A classic mechanism for this purpose is DP-SGD, which is a differentially private version of the gradient descent (SGD) commonly used for training.
We propose DPIS, a novel mechanism for differentially private SGD training that can be used as a drop-in replacement of the core of DP-SGD.
- Score: 19.59757201902467
- License: http://creativecommons.org/licenses/by/4.0/
- Abstract: Nowadays, differential privacy (DP) has become a well-accepted standard for
privacy protection, and deep neural networks (DNN) have been immensely
successful in machine learning. The combination of these two techniques, i.e.,
deep learning with differential privacy, promises the privacy-preserving
release of high-utility models trained with sensitive data such as medical
records. A classic mechanism for this purpose is DP-SGD, which is a
differentially private version of the stochastic gradient descent (SGD)

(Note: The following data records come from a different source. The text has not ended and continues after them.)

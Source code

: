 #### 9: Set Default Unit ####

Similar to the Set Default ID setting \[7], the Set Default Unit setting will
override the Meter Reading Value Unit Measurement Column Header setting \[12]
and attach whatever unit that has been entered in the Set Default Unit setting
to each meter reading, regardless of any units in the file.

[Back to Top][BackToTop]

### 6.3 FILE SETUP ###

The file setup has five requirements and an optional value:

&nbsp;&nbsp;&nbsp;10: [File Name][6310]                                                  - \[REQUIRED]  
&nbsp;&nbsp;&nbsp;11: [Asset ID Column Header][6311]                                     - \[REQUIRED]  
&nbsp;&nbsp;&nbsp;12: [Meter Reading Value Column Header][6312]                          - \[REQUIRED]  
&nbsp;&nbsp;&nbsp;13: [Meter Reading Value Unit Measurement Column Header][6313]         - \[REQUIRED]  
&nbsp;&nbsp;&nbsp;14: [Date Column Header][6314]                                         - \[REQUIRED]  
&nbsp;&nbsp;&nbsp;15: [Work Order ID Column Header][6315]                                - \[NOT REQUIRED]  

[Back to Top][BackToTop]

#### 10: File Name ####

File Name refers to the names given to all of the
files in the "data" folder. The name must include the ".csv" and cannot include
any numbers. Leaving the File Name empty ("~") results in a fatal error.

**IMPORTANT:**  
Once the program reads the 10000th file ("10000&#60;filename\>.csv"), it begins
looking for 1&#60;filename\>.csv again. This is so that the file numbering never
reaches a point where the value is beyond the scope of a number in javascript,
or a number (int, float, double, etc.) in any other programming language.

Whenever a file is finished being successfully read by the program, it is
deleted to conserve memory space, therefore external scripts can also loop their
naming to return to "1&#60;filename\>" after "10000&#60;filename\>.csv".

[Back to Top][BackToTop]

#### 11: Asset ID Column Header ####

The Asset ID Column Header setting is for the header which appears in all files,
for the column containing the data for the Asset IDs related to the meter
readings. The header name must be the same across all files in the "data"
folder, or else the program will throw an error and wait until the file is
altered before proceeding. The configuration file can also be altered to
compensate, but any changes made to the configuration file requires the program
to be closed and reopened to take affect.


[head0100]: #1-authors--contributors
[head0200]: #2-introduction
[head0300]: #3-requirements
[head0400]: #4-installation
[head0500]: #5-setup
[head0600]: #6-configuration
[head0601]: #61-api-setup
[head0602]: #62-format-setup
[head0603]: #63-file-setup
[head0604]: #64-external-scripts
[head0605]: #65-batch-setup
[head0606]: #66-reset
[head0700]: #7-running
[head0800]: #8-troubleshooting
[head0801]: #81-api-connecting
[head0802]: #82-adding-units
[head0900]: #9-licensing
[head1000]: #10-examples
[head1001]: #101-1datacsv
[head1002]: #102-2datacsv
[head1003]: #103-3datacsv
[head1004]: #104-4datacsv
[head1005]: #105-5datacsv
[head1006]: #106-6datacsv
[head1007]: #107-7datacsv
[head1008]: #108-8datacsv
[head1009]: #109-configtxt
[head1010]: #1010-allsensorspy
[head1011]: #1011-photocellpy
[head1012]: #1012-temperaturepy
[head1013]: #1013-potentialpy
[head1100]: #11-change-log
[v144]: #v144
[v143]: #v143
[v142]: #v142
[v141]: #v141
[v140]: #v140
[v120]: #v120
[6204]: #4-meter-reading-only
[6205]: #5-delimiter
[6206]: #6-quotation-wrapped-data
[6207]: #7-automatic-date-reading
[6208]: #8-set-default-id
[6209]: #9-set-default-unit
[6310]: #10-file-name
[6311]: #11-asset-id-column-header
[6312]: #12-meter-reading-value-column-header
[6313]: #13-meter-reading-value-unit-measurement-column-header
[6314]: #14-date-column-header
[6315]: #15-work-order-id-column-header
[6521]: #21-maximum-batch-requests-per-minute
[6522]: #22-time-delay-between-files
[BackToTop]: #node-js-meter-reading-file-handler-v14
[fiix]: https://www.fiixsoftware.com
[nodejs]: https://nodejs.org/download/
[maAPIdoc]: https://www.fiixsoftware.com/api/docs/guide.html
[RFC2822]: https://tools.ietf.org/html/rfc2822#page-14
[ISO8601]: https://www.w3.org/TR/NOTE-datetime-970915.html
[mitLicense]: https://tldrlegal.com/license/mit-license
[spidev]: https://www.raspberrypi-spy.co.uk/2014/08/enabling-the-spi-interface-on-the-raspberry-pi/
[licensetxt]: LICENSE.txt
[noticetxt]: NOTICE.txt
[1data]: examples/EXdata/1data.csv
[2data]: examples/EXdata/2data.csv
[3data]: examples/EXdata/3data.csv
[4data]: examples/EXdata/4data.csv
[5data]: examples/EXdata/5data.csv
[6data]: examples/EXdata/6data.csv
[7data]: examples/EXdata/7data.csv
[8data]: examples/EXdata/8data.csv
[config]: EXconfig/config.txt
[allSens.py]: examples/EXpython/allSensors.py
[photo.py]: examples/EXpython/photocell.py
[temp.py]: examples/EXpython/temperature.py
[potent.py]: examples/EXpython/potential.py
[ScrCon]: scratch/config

optimizer commonly used for DNN training. Subsequent approaches have improved
various aspects of the model training process, including noise decay schedule,
model architecture, feature engineering, and hyperparameter tuning. However,
the core mechanism for enforcing DP in the SGD optimizer remains unchanged ever
since the original DP-SGD algorithm, which has increasingly become a
fundamental barrier limiting the performance of DP-compliant machine learning
solutions.
Motivated by this, we propose DPIS, a novel mechanism for differentially
private SGD training that can be used as a drop-in replacement of the core
optimizer of DP-SGD, with consistent and significant accuracy gains over the
latter. The main idea is to employ importance sampling (IS) in each SGD
iteration for mini-batch selection, which reduces both sampling variance and
the amount of random noise injected to the gradients that is required to
satisfy DP. Integrating IS into the complex mathematical machinery of DP-SGD is
highly non-trivial. DPIS addresses the challenge through novel mechanism
designs, fine-grained privacy analysis, efficiency enhancements, and an
adaptive gradient clipping optimization. Extensive experiments on four
benchmark datasets, namely MNIST, FMNIST, CIFAR-10 and IMDb, demonstrate the
superior effectiveness of DPIS over existing solutions for deep learning with
differential privacy.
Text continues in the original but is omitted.